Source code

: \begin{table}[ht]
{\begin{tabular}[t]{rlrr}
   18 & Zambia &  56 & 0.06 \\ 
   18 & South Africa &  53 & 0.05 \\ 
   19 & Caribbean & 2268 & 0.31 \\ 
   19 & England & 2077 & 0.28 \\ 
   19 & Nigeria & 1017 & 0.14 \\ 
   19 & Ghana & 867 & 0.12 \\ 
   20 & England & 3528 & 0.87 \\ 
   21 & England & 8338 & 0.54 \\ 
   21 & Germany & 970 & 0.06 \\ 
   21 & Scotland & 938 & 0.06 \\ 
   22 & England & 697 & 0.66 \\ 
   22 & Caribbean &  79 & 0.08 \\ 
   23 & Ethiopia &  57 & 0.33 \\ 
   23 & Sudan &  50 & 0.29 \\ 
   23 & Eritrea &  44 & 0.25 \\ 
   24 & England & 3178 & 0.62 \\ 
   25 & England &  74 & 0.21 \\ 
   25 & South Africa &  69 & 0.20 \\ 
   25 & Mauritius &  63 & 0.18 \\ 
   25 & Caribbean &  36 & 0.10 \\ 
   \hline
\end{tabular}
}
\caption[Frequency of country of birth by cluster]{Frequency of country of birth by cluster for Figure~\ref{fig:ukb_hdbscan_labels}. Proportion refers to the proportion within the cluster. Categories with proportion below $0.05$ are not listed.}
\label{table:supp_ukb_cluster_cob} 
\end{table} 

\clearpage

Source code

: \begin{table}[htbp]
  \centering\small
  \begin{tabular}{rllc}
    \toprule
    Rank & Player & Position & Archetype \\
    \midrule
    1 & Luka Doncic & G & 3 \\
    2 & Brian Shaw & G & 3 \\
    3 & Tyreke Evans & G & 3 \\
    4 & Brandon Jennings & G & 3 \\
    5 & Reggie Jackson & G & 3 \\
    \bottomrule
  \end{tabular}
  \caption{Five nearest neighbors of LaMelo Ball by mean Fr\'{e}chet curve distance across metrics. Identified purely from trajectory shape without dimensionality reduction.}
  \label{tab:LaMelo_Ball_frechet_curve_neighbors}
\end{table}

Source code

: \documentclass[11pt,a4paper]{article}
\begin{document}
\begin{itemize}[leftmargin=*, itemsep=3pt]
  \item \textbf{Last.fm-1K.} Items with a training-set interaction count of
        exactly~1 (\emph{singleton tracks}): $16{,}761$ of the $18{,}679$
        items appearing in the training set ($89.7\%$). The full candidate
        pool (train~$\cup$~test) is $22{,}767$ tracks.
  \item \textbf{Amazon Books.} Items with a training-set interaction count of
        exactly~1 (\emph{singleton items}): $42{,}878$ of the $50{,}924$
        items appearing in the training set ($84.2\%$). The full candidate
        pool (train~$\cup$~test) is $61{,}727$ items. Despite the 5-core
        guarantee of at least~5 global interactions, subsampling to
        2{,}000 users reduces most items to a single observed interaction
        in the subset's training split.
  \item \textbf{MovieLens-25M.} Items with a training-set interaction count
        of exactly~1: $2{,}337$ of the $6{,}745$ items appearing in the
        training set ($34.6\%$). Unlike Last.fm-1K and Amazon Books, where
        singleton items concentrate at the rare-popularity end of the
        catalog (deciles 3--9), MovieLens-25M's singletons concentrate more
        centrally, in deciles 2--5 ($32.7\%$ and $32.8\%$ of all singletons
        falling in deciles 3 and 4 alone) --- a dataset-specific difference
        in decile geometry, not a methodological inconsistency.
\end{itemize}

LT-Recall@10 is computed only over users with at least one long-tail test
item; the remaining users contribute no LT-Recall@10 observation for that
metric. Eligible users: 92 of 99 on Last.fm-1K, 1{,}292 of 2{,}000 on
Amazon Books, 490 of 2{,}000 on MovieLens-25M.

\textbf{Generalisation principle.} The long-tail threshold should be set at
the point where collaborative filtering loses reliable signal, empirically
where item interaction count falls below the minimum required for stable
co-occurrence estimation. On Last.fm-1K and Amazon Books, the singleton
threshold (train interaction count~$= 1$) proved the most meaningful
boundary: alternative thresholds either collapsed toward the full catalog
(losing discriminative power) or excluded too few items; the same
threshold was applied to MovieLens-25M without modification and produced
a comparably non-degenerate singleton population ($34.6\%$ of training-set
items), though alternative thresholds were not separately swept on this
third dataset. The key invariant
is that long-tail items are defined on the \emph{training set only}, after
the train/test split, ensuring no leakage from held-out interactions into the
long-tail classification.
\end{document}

# # # # # # #

▶ **Work order**:
A word-for-word copy of the full listing is required.

▶ **Answer for the task**:
Source code

: \begin{table}[ht]
{\begin{tabular}[t]{rlrr}
   18 & Zambia &  56 & 0.06 \\ 
   18 & South Africa &  53 & 0.05 \\ 
   19 & Caribbean & 2268 & 0.31 \\ 
   19 & England & 2077 & 0.28 \\ 
   19 & Nigeria & 1017 & 0.14 \\ 
   19 & Ghana & 867 & 0.12 \\ 
   20 & England & 3528 & 0.87 \\ 
   21 & England & 8338 & 0.54 \\ 
   21 & Germany & 970 & 0.06 \\ 
   21 & Scotland & 938 & 0.06 \\ 
   22 & England & 697 & 0.66 \\ 
   22 & Caribbean &  79 & 0.08 \\ 
   23 & Ethiopia &  57 & 0.33 \\ 
   23 & Sudan &  50 & 0.29 \\ 
   23 & Eritrea &  44 & 0.25 \\ 
   24 & England & 3178 & 0.62 \\ 
   25 & England &  74 & 0.21 \\ 
   25 & South Africa &  69 & 0.20 \\ 
   25 & Mauritius &  63 & 0.18 \\ 
   25 & Caribbean &  36 & 0.10 \\ 
   \hline
\end{tabular}
}
\caption[Frequency of country of birth by cluster]{Frequency of country of birth by cluster for Figure~\ref{fig:ukb_hdbscan_labels}. Proportion refers to the proportion within the cluster. Categories with proportion below $0.05$ are not listed.}
\label{table:supp_ukb_cluster_cob} 
\end{table} 

\clearpage

Source code

: \begin{table}[htbp]
  \centering\small
  \begin{tabular}{rllc}
    \toprule
    Rank & Player & Position & Archetype \\
    \midrule
    1 & Luka Doncic & G & 3 \\
    2 & Brian Shaw & G & 3 \\
    3 & Tyreke Evans & G & 3 \\
    4 & Brandon Jennings & G & 3 \\
    5 & Reggie Jackson & G & 3 \\
    \bottomrule
  \end{tabular}
  \caption{Five nearest neighbors of LaMelo Ball by mean Fr\'{e}chet curve distance across metrics. Identified purely from trajectory shape without dimensionality reduction.}
  \label{tab:LaMelo_Ball_frechet_curve_neighbors}
\end{table}

Source code

: \documentclass[11pt,a4paper]{article}
\begin{document}
\begin{itemize}[leftmargin=*, itemsep=3pt]
  \item \textbf{Last.fm-1K.} Items with a training-set interaction count of
        exactly~1 (\emph{singleton tracks}): $16{,}761$ of the $18{,}679$
        items appearing in the training set ($89.7\%$). The full candidate
        pool (train~$\cup$~test) is $22{,}767$ tracks.
  \item \textbf{Amazon Books.} Items with a training-set interaction count of
        exactly~1 (\emph{singleton items}): $42{,}878$ of the $50{,}924$
        items appearing in the training set ($84.2\%$). The full candidate
        pool (train~$\cup$~test) is $61{,}727$ items. Despite the 5-core
        guarantee of at least~5 global interactions, subsampling to
        2{,}000 users reduces most items to a single observed interaction
        in the subset's training split.
  \item \textbf{MovieLens-25M.} Items with a training-set interaction count
        of exactly~1: $2{,}337$ of the $6{,}745$ items appearing in the
        training set ($34.6\%$). Unlike Last.fm-1K and Amazon Books, where
        singleton items concentrate at the rare-popularity end of the
        catalog (deciles 3--9), MovieLens-25M's singletons concentrate more
        centrally, in deciles 2--5 ($32.7\%$ and $32.8\%$ of all singletons
        falling in deciles 3 and 4 alone) --- a dataset-specific difference
        in decile geometry, not a methodological inconsistency.
\end{itemize}

LT-Recall@10 is computed only over users with at least one long-tail test
item; the remaining users contribute no LT-Recall@10 observation for that
metric. Eligible users: 92 of 99 on Last.fm-1K, 1{,}292 of 2{,}000 on
Amazon Books, 490 of 2{,}000 on MovieLens-25M.

\textbf{Generalisation principle.} The long-tail threshold should be set at
the point where collaborative filtering loses reliable signal, empirically
where item interaction count falls below the minimum required for stable
co-occurrence estimation. On Last.fm-1K and Amazon Books, the singleton
threshold (train interaction count~$= 1$) proved the most meaningful
boundary: alternative thresholds either collapsed toward the full catalog
(losing discriminative power) or excluded too few items; the same
threshold was applied to MovieLens-25M without modification and produced
a comparably non-degenerate singleton population ($34.6\%$ of training-set
items), though alternative thresholds were not separately swept on this
third dataset. The key invariant
is that long-tail items are defined on the \emph{training set only}, after
the train/test split, ensuring no leakage from held-out interactions into the
long-tail classification.
\end{document}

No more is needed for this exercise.